When the portobello mushroom craze hit the food world in the late 1980s, I reluctantly embraced it. Like most New Orleanians, I wasn’t easily swayed by this trendy new ingredient. And quite honestly, that balsamic marinated grilled version that initially flooded restaurant menus was hardly appetizing–especially when compared to the delectable seafood stuffed white buttons I was accustomed to. At the same time, however, I felt compelled to like them and learn how to successfully cook with an ingredient which, up to that point, I had only read about in the food mags. Well it’s a good thing I did, considering portobellos ended up being more than a trend. Once it became obvious that these fleshy fungi were here to stay, I began to let my defenses down and started finding creative ways to keep them in my vegetable rotation. Over the years, I’ve added them to garden fresh quesadillas and robust soups and have discovered that they too can hold their own when stuffed with the right ingredients.
The woodsy flavor and meaty texture of the portobellos make them the perfect base for hearty fillings with bold flavors, like this rice, poblano chile, spinach and cheese mixture. They’re surprisingly creamy and comforting with just the right amount of smokiness and spice. What’s more, one over-stuffed cap is a meal in and of itself.
Stuffed Portobello Mushrooms Recipe
4 poblano chiles
4 large portobello mushrooms
1 5-ounce package Mahatma Long Grain & Wild Rice
3 tablespoons olive oil, divided
1/3 cup chopped onions
2 garlic cloves, minced
2 cups fresh spinach, stemmed and chopped
1/4 cup sharp cheddar cheese
1/4 cup fresh cilantro, chopped
1/8 teaspoon cayenne pepper
1 tablespoon Lea & Perrins (Worcestershire sauce)
Salt and black pepper to taste
FOR POBLANO CHILES: Char poblano skins by placing whole chiles directly on a gas burner or under a preheated broiler. Occasionally turn peppers with tongs until blackened on all sides, about 4-5 minutes. Immediately transfer peppers to a brown paper bag; seal tightly. Let cool. Remove peppers from bag one at a time. Place under cold running water; rub poblanos with your fingers until all the charred skin has been removed. Remove stem and seeds. Coarsely chop peppers; set aside.

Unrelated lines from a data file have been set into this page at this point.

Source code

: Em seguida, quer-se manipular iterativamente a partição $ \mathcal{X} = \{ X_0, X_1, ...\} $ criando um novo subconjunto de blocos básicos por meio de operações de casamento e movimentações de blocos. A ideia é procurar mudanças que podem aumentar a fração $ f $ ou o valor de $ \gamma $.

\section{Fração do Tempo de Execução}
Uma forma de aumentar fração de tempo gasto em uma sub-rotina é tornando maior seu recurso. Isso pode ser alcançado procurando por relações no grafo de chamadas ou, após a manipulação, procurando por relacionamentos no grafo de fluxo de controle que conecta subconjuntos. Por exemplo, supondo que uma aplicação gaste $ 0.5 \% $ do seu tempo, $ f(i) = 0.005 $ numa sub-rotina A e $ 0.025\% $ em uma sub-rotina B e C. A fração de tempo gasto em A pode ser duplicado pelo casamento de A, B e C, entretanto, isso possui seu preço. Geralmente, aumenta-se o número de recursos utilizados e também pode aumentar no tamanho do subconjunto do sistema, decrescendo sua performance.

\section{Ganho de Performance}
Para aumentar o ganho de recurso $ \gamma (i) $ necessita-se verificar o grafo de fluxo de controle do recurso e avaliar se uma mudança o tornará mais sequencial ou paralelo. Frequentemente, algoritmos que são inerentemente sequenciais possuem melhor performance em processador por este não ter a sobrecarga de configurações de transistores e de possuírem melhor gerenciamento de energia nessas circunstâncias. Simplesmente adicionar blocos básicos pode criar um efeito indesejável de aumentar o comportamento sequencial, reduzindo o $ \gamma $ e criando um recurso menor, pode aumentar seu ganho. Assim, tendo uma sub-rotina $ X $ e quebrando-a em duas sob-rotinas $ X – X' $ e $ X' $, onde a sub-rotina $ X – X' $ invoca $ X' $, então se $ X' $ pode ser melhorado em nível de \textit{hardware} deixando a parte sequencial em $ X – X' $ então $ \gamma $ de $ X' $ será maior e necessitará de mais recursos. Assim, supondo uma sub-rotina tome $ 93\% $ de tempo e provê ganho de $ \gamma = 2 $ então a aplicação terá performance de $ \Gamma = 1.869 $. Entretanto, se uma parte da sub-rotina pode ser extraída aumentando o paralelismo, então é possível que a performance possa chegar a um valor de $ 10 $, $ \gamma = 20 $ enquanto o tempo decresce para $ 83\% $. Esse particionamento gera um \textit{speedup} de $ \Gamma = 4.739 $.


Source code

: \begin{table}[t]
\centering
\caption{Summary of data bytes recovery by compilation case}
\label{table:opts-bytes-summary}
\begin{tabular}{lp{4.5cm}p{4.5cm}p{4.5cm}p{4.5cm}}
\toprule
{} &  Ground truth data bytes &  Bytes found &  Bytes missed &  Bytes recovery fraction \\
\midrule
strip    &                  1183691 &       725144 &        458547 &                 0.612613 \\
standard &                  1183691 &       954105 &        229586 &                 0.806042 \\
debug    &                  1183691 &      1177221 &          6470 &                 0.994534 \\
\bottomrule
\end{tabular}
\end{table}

FOR PORTOBELLO MUSHROOMS: Clean portobellos by gently wiping the tops with a damp paper towel (to remove any lingering dirt). Flip mushrooms over. Remove stems by firmly grabbing and twisting them. Scrape out gills (the dark brown feathery things on the underside of the cap) with the side of a teaspoon. Set aside.
FOR STUFFING: Prepare rice according to package directions. While rice is cooking, heat 1 tablespoon olive oil in a large saucepan over medium-high heat. Add onions and garlic; cook over moderate heat until softened, stirring frequently to prevent garlic from burning, about 6 minutes. Add spinach; cook until wilted, about 1 minute. Remove pan from heat; drain excess liquid. Stir in poblano chiles, rice, cheese, cilantro and cayenne pepper. Season to taste with salt and black pepper.
ASSEMBLY: In a small bowl, combine remaining 2 tablespoons olive oil and Lea & Perrins; brush both sides of mushrooms with olive oil mixture. Season with salt and black pepper. Evenly distribute stuffing among mushrooms; mound slightly.
BAKE: Preheat oven to 350 degrees. Transfer stuffed mushrooms to a large baking dish; bake until cheese is melted and top is lightly browned, 15-20 minutes.